Exercise materials

········

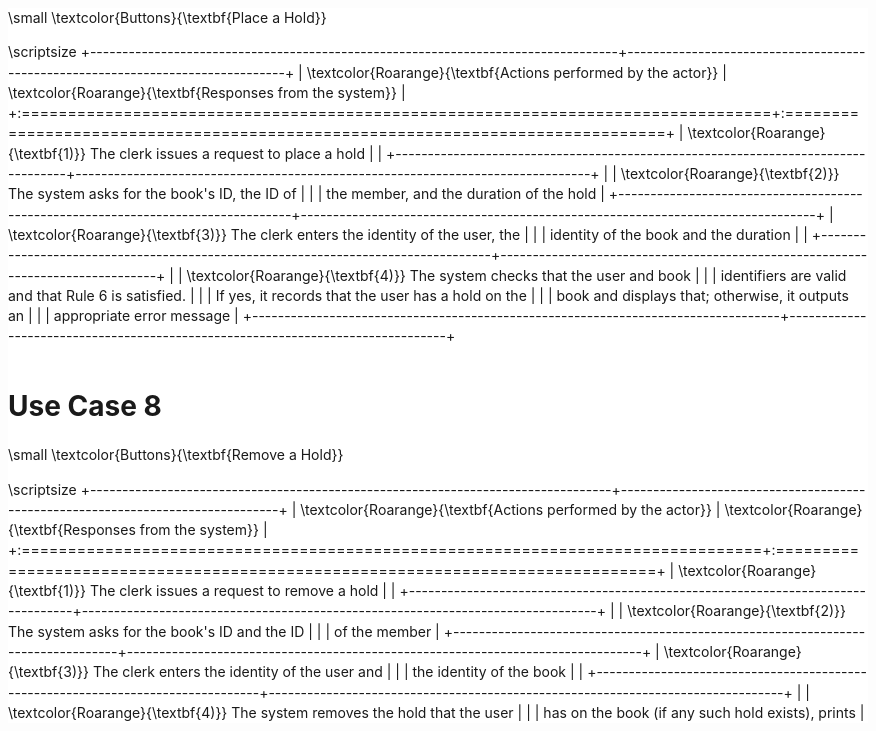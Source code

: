 \small \textcolor{Buttons}{\textbf{Place a Hold}}

\scriptsize
+----------------------------------------------------------------------------------+--------------------------------------------------------------------------------+
| \textcolor{Roarange}{\textbf{Actions performed by the actor}}                    | \textcolor{Roarange}{\textbf{Responses from the system}}                       |
+:=================================================================================+:===============================================================================+
| \textcolor{Roarange}{\textbf{1)}} The clerk issues a request to place a hold     |                                                                                |
+----------------------------------------------------------------------------------+--------------------------------------------------------------------------------+
|                                                                                  | \textcolor{Roarange}{\textbf{2)}} The system asks for the book's ID, the ID of |
|                                                                                  | the member, and the duration of the hold                                       |
+----------------------------------------------------------------------------------+--------------------------------------------------------------------------------+
| \textcolor{Roarange}{\textbf{3)}} The clerk enters the identity of the user, the |                                                                                |
| identity of the book and the duration                                            |                                                                                |
+----------------------------------------------------------------------------------+--------------------------------------------------------------------------------+
|                                                                                  | \textcolor{Roarange}{\textbf{4)}} The system checks that the user and book     |
|                                                                                  | identifiers are valid and that Rule 6 is satisfied.                            |
|                                                                                  | If yes, it records that the user has a hold on the                             |
|                                                                                  | book and displays that; otherwise, it outputs an                               |
|                                                                                  | appropriate error message                                                      |
+----------------------------------------------------------------------------------+--------------------------------------------------------------------------------+

# Use Case 8

\small \textcolor{Buttons}{\textbf{Remove a Hold}}

\scriptsize
+---------------------------------------------------------------------------------+--------------------------------------------------------------------------------+
| \textcolor{Roarange}{\textbf{Actions performed by the actor}}                   | \textcolor{Roarange}{\textbf{Responses from the system}}                       |
+:================================================================================+:===============================================================================+
| \textcolor{Roarange}{\textbf{1)}} The clerk issues a request to remove a hold   |                                                                                |
+---------------------------------------------------------------------------------+--------------------------------------------------------------------------------+
|                                                                                 | \textcolor{Roarange}{\textbf{2)}} The system asks for the book's ID and the ID |
|                                                                                 | of the member                                                                  |
+---------------------------------------------------------------------------------+--------------------------------------------------------------------------------+
| \textcolor{Roarange}{\textbf{3)}} The clerk enters the identity of the user and |                                                                                |
| the identity of the book                                                        |                                                                                |
+---------------------------------------------------------------------------------+--------------------------------------------------------------------------------+
|                                                                                 | \textcolor{Roarange}{\textbf{4)}} The system removes the hold that the user    |
|                                                                                 | has on the book (if any such hold exists), prints                              |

········

What you are asked to do
Look through the entries above for the word "identity". Copy every line where it shows up.

Output of the exercise
| \textcolor{Roarange}{\textbf{3)}} The clerk enters the identity of the user, the |                                                                                |
| identity of the book and the duration                                            |                                                                                |
| \textcolor{Roarange}{\textbf{3)}} The clerk enters the identity of the user and |                                                                                |
| the identity of the book                                                        |                                                                                |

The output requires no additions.